I released her, set my timer, and shunted down the line by sixty seconds.

My net absence from my tourists had been less than a minute. I half expected to find them still gagging and retching over the bloody smiting of Marge Hefferin. But the editing had succeeded. There was no corpse in the street now. No intestines were spilled beneath the boots of the marching Crusaders. Marge stood with the group, shaking her head in confusion and rubbing her backside. Her tunic still hung open and I could see the red imprints of my fingers on the soft globe of her right breast.

Did any of them suspect what had happened? No. No. Not even a phantom memory. My tourists did not experience the Paradox of Transit Displacement, for they had not made the jump-within-a-jump that I had; and so only I remembered what now was gone from their minds, could recall clearly the bloody event that I had transformed into a nonevent.

“Down the line!” I yelled, and shunted them all into 1098.

The street was quiet. The Crusaders were long since gone, and at the moment were hung up in Syria at the siege of Antioch. It was dusk on a sticky summer day and there were no witnesses to our sudden arrival.

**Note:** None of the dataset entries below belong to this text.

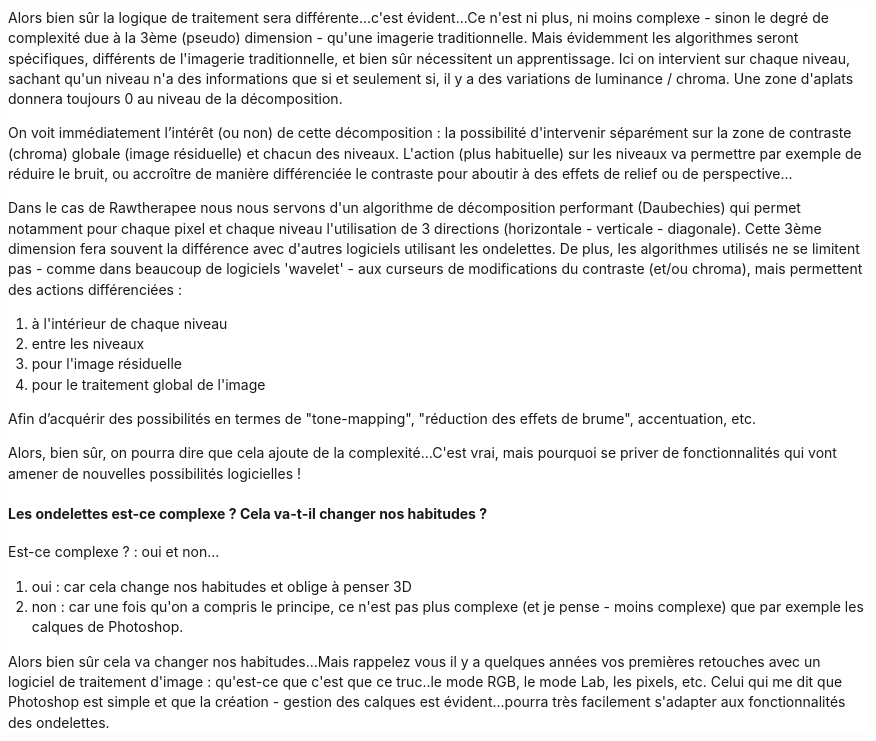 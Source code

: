 Alors bien sûr la logique de traitement sera différente...c'est
évident...Ce n'est ni plus, ni moins complexe - sinon le degré de
complexité due à la 3ème (pseudo) dimension - qu'une imagerie
traditionnelle. Mais évidemment les algorithmes seront spécifiques,
différents de l'imagerie traditionnelle, et bien sûr nécessitent un
apprentissage. Ici on intervient sur chaque niveau, sachant qu'un niveau
n'a des informations que si et seulement si, il y a des variations de
luminance / chroma. Une zone d'aplats donnera toujours 0 au niveau de la
décomposition.

On voit immédiatement l’intérêt (ou non) de cette décomposition : la
possibilité d'intervenir séparément sur la zone de contraste (chroma)
globale (image résiduelle) et chacun des niveaux. L'action (plus
habituelle) sur les niveaux va permettre par exemple de réduire le
bruit, ou accroître de manière différenciée le contraste pour aboutir à
des effets de relief ou de perspective...

Dans le cas de Rawtherapee nous nous servons d'un algorithme de
décomposition performant (Daubechies) qui permet notamment pour chaque
pixel et chaque niveau l'utilisation de 3 directions (horizontale -
verticale - diagonale). Cette 3ème dimension fera souvent la différence
avec d'autres logiciels utilisant les ondelettes. De plus, les
algorithmes utilisés ne se limitent pas - comme dans beaucoup de
logiciels 'wavelet' - aux curseurs de modifications du contraste (et/ou
chroma), mais permettent des actions différenciées :

1.  à l'intérieur de chaque niveau
2.  entre les niveaux
3.  pour l'image résiduelle
4.  pour le traitement global de l'image

Afin d’acquérir des possibilités en termes de "tone-mapping", "réduction
des effets de brume", accentuation, etc.

Alors, bien sûr, on pourra dire que cela ajoute de la complexité...C'est
vrai, mais pourquoi se priver de fonctionnalités qui vont amener de
nouvelles possibilités logicielles !

#### Les ondelettes est-ce complexe ? Cela va-t-il changer nos habitudes ?

Est-ce complexe ? : oui et non...

1.  oui : car cela change nos habitudes et oblige à penser 3D
2.  non : car une fois qu'on a compris le principe, ce n'est pas plus
    complexe (et je pense - moins complexe) que par exemple les calques
    de Photoshop.

Alors bien sûr cela va changer nos habitudes...Mais rappelez vous il y a
quelques années vos premières retouches avec un logiciel de traitement
d'image : qu'est-ce que c'est que ce truc..le mode RGB, le mode Lab, les
pixels, etc. Celui qui me dit que Photoshop est simple et que la
création - gestion des calques est évident...pourra très facilement
s'adapter aux fonctionnalités des ondelettes.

Marge was the only one who realized that something funny had gone on; the others had not seen anything unusual occurring, but she clearly knew that an extra Jud Elliott had materialized behind her and prevented her from rushing out into the street.

“What the hell do you think you were doing?” I asked her. “You were about to run out into the street and throw yourself at Bohemond, weren’t you?”

“I couldn’t help it. It was a sudden compulsion. I’ve always loved Bohemond, don’t you see? He’s been my hero, my god — I’ve read every word anyone’s written about him — and then there he was, right in front of me—”

“Let me tell you how events really unfolded,” I said, and described the way she had been killed. Then I told her how I had edited the past, how I had pinched the episode of her death into a parallel line. I said, “I want you to know that the only reason I got you unkilled was to save my own job. It looks bad for a Courier if he can’t keep control of his people. Otherwise I’d have been happy to leave you disemboweled. Didn’t I tell you a million times never to break from cover?”